Honk If You Love Jerry

  • Guys love cars. Put a teen or a senior behind the wheel, set him loose on a dirt road or a freeway at 3 in the morning and he is a free man, a king in his mobile castle, a top-gunner, a strong, tireless, cunning and faithful lover.

    Jerry Bruckheimer loves guys who love cars. He produces movies for them, four-on-the-floor vehicles like Days of Thunder (Tom Cruise in a stock car, making two hours of left turns) and The Rock (Nicolas Cage revving a yellow Ferrari). Beverly Hills Cop, Bad Boys, even Top Gun and Con Air (planes are just cars on a highway of clouds) and Armageddon (grease monkeys in outer space), all celebrate speed, combat and heavy machinery--three things that make every ride a macho adventure. A Bruckheimer movie without a car chase would be like a Woody Allen movie without whining.

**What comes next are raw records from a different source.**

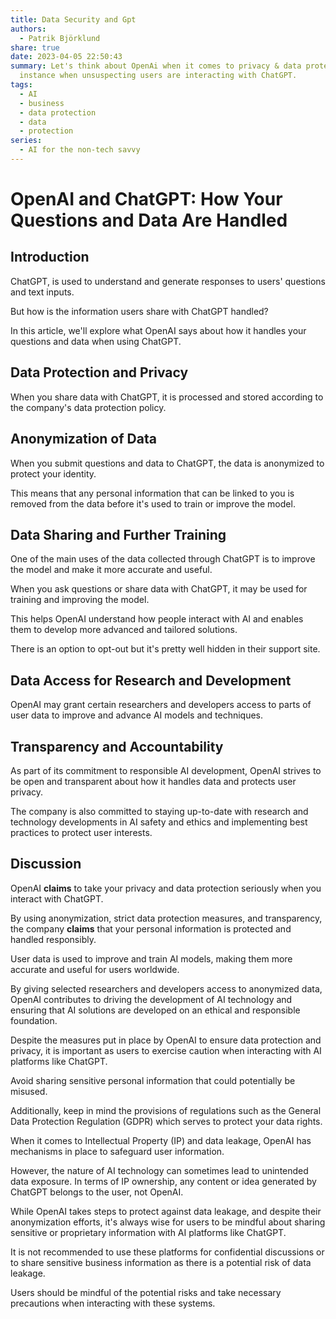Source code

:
 ```yaml
---
title: Data Security and Gpt
authors:
  - Patrik Björklund
share: true
date: 2023-04-05 22:50:43
summary: Let's think about OpenAi when it comes to privacy & data protection for
  instance when unsuspecting users are interacting with ChatGPT.
tags:
  - AI
  - business
  - data protection
  - data
  - protection
series:
  - AI for the non-tech savvy
---
```



# OpenAI and ChatGPT: How Your Questions and Data Are Handled

## Introduction
ChatGPT, is used to understand and generate responses to users' questions and text inputs. 

But how is the information users share with ChatGPT handled? 

In this article, we'll explore what OpenAI says about how it handles your questions and data when using ChatGPT.

## Data Protection and Privacy
When you share data with ChatGPT, it is processed and stored according to the company's data protection policy. 

## Anonymization of Data
When you submit questions and data to ChatGPT, the data is anonymized to protect your identity. 

This means that any personal information that can be linked to you is removed from the data before it's used to train or improve the model. 

## Data Sharing and Further Training
One of the main uses of the data collected through ChatGPT is to improve the model and make it more accurate and useful. 

When you ask questions or share data with ChatGPT, it may be used for training and improving the model. 

This helps OpenAI understand how people interact with AI and enables them to develop more advanced and tailored solutions.

There is an option to opt-out but it's pretty well hidden in their support site.

## Data Access for Research and Development
OpenAI may grant certain researchers and developers access to parts of user data to improve and advance AI models and techniques. 

## Transparency and Accountability
As part of its commitment to responsible AI development, OpenAI strives to be open and transparent about how it handles data and protects user privacy. 

The company is also committed to staying up-to-date with research and technology developments in AI safety and ethics and implementing best practices to protect user interests.

## Discussion
OpenAI **claims** to take your privacy and data protection seriously when you interact with ChatGPT. 

By using anonymization, strict data protection measures, and transparency, the company **claims** that your personal information is protected and handled responsibly. 

User data is used to improve and train AI models, making them more accurate and useful for users worldwide. 

By giving selected researchers and developers access to anonymized data, OpenAI contributes to driving the development of AI technology and ensuring that AI solutions are developed on an ethical and responsible foundation.

Despite the measures put in place by OpenAI to ensure data protection and privacy, it is important as users to exercise caution when interacting with AI platforms like ChatGPT. 

Avoid sharing sensitive personal information that could potentially be misused. 

Additionally, keep in mind the provisions of regulations such as the General Data Protection Regulation (GDPR) which serves to protect your data rights. 

When it comes to Intellectual Property (IP) and data leakage, OpenAI has mechanisms in place to safeguard user information. 

However, the nature of AI technology can sometimes lead to unintended data exposure. In terms of IP ownership, any content or idea generated by ChatGPT belongs to the user, not OpenAI. 

While OpenAI takes steps to protect against data leakage, and despite their anonymization efforts, it's always wise for users to be mindful about sharing sensitive or proprietary information with AI platforms like ChatGPT. 

It is not recommended to use these platforms for confidential discussions or to share sensitive business information as there is a potential risk of data leakage. 

Users should be mindful of the potential risks and take necessary precautions when interacting with these systems.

    So Bruckheimer's new one, the loud, fast and terminally conflicted Gone in 60 Seconds, must be his Annie Hall--the apotheosis of his obsessions. It's a love story about a man and his car. Actually, a man and other people's cars, for Randall ("Memphis") Raines (Cage) is a car thief, a legend among the felon class of Long Beach, Calif. Six years ago, Memphis gave up stealing cars so his young brother Kip (Giovanni Ribisi) would have a better role model. But Kip went into boosting cars anyway, and now he's in trouble. Your standard movie wacko (Christopher Eccleston) will kill the kid if Memphis doesn't come out of retirement and steal 50 cars in three days.

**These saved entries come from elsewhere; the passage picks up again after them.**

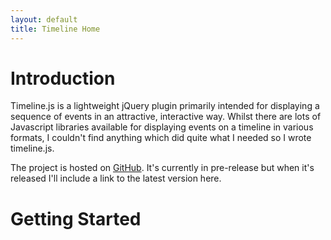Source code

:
 ```yaml
---
layout: default
title: Timeline Home
---
```


# Introduction
Timeline.js is a lightweight jQuery plugin primarily intended for displaying a sequence of events in an attractive, interactive way. Whilst there are lots of Javascript libraries available for displaying events on a timeline in various formats, I couldn't find anything which did quite what I needed so I wrote timeline.js.

The project is hosted on <a href="{{ site.github.repository_url }}">GitHub</a>. It's currently in pre-release but when it's released I'll include a link to the latest version here.

# Getting Started
<div style="position: relative">
	<div id="timelineDemo"></div>
</div>

<script type="text/javascript">
    $(function () {

        var timelineData = new Array();

        var eventLabel = [
            "Archduke Assassination",
            "Russia Mobilizes",
            "World War I Begins",
            "Germans Fire",
            "Lusitania Sinks",
            "Germany Limits Submarines",
            "First Tanks",
            "Submarines Back",
            "Zimmerman Telegram",
            "Wilson for War",
            "U.S. Enters War",
            "Selective Service Act",
            "Germany and Russia Peace",
            "Battle of Cantigny",
            "Chateau-Thierry",
            "Battle of Belleau Wood",
            "Belleau Wood Ends",
            "Battle of St. Mihiel",
            "Wilhelm Abdicates",
            "Armistice Day"];

        var eventDate = [
            "1914-06-28",
            "1914-07-30",
            "1914-08-04",
            "1915-04-22",
            "1915-05-07",
            "1915-09-18",
            "1916-09-15",
            "1917-02-01",
            "1917-02-25",
            "1917-04-02",
            "1917-04-06",
            "1917-05-18",
            "1918-03-03",
            "1918-05-28",
            "1918-06-03",
            "1918-06-06",
            "1918-06-26",
            "1918-09-12",
            "1918-11-09",
            "1918-11-11"];

        var eventDetail = [
            "Archduke Franz Ferdinand is assassinated in Sarajevo. His death is the event that sparks World War I.",
            "Russia mobilizes its vast army to intervene against Austria-Hungary in favor of its ally, Serbia. This move starts a chain reaction that leads to the mobilization of the rest of the European Great Powers, and inevitably to the outbreak of hostilities.",
            "Germany invades Belgium, beginning World War I.",
            "The Germans fire shells filled with chlorine gas at Allied lines. This is the first time that large amounts of gas are used in battle, and the result is the near-collapse of the French lines. However, the Germans are unable to take advantage of the breach.",
            "A German submarine sinks the passenger liner Lusitania. The ship carries 1,198 people, 128 of them Americans.",
            "Reacting to international outrage at the sinking of the Lusitania and other neutral passenger lines, Kaiser Wilhelm suspends unrestricted submarine warfare. This is an attempt to keep the United States out of the war, but it severely hampers German efforts to prevent American supplies from reaching France and Britain.",
            "The British employ the first tanks ever used in battle, at Delville Wood. Although they are useful at breaking through barbed wire and clearing a path for the infantry, tanks are still primitive and they fail to be the decisive weapon, as their designers thought they would be.",
            "Germany resumes unrestricted submarine warfare in European waterways. This act, more than any other, draws the United States into the war and causes the eventual defeat of Germany.",
            "British intelligence gives Wilson the so-called Zimmermann Telegram, a message from German foreign secretary Arthur Zimmermann proposing that Mexico side with Germany in case of war between Germany and the United States. In return, Germany promises to return to Mexico the 'lost provinces' of Texas and much of the rest of the American Southwest. Mexico declines the offer, but the outrage at this interference in the Western Hemisphere pushes American public opinion to support entering the war.",
            "President Wilson outlines his case for war to Congress.",
            "Congress authorizes a declaration of war against Germany. The United States enters World War I on the side of France and Britain.",
            "Congress passes the Selective Service Act authorizing the draft. Although criticized for destroying democracy at home while fighting for it abroad, President Wilson claims he sees no other option and signs the bill into law.",
            "The Germans sign a peace treaty with the new Bolshevik government of Russia. The terms of the treaty give Germany huge tracts of land that had been the Ukraine and Poland, and peace on the Eastern Front allows Germany to shift soldiers to the Western Front, causing serious problems for the French, British, and Americans.",
            "The Battle of Cantigny is the first major American offensive of the war. Though small in scale, the Americans fight bravely and soon go on to larger attacks against German positions.",
            "The Americans attack the Germans at Chateau-Thierry. This battle would morph into the larger Battle of Belleau Wood.",
            "The Battle of Belleau Wood begins as the U.S. Marine Corps attacks the Germans across an open field of wheat, suffering huge casualties.",
            "The Battle of Belleau Wood ends with the final expulsion of the Germans from the wood, which marks the farthest German advance on Paris. The area has changed hands six times during the three-week battle, which has caused nearly 10,000 American casualties.",
            "The Battle of St. Mihiel begins when 300,000 American troops under the direct command of General Pershing fling themselves into the German lines.",
            "Kaiser Wilhelm abdicates, ending all German hope for a victory. He and his retinue quietly slip over the border into the Netherlands where he lives out the remainder of his life in relative peace and writes a self-promoting memoir defending his actions in the war.",
            "An Armistice is signed ending fighting on the Western Front."];

        for (i = 0; i < eventDate.length; i++) {
            var nodeData = {};
            nodeData["eventLabel"] = eventLabel[i];
            nodeData["eventDate"] = eventDate[i];
            nodeData["eventDetail"] = eventDetail[i];

            timelineData[i] = nodeData;
        };

        $("#timelineDemo").timeline({
            data: timelineData,
            labelPosition: "right",
            eventOrder: "asc",
			scale: 0.5
        });

    })

</script>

    In this film we learn that it takes 8,000 lbs. of pressure to crush a car but only one credited screenwriter (Scott Rosenberg) to pound out such a lame script. In the Bruckheimer tradition, Memphis assembles a team to carry off the job: a father figure (Robert Duvall), the token black (Chi McBride) and a mute (Brit footballer Vinnie Jones) with a gift for setting cars on fire. Angelina Jolie is here as the nominal girl-jock love interest, but Memphis' true love is a Ford Mustang Shelby GT 500. As he says of his early career, "I didn't do it for the money. I did it for the cars."

    Dominic Sera, like many Bruckheimer directors a graduate of TV spots, gives the dialogue scenes a kinetic pizazz. But they didn't make this movie for the characters; they did it for the cars--for a Knievel-like stunt that sends the Shelby over a dozen or so autos on a bridge, and for the joy of showing young people stealing cars, then driving them recklessly around a crowded city. Why don't these kids do something less dangerous, like heroin? At least then they'd kill only themselves.

    The press notes for Gone in 60 Seconds feature some cute bits of data: the first car owned by each prominent member of the cast and crew ("Cage's first purchase was a yellow Triumph Spitfire he bought for $2,000"). These folks treasure their cars and might not think highly of a fellow who stole them. Yet the film has few quibbles about the ethics of boosting. Hey, guys in the film (and guys who made it): maybe a wage slave left his PC in the trunk of that Toyota you stole; maybe a child's first drawing is in the glove compartment of that HumVee pickup. For people who love their cars to make a movie that lionizes a person who steals them is a textbook case of sociopathic schizophrenia. We almost hope that when they leave work this evening, their Lamborghinis are gone.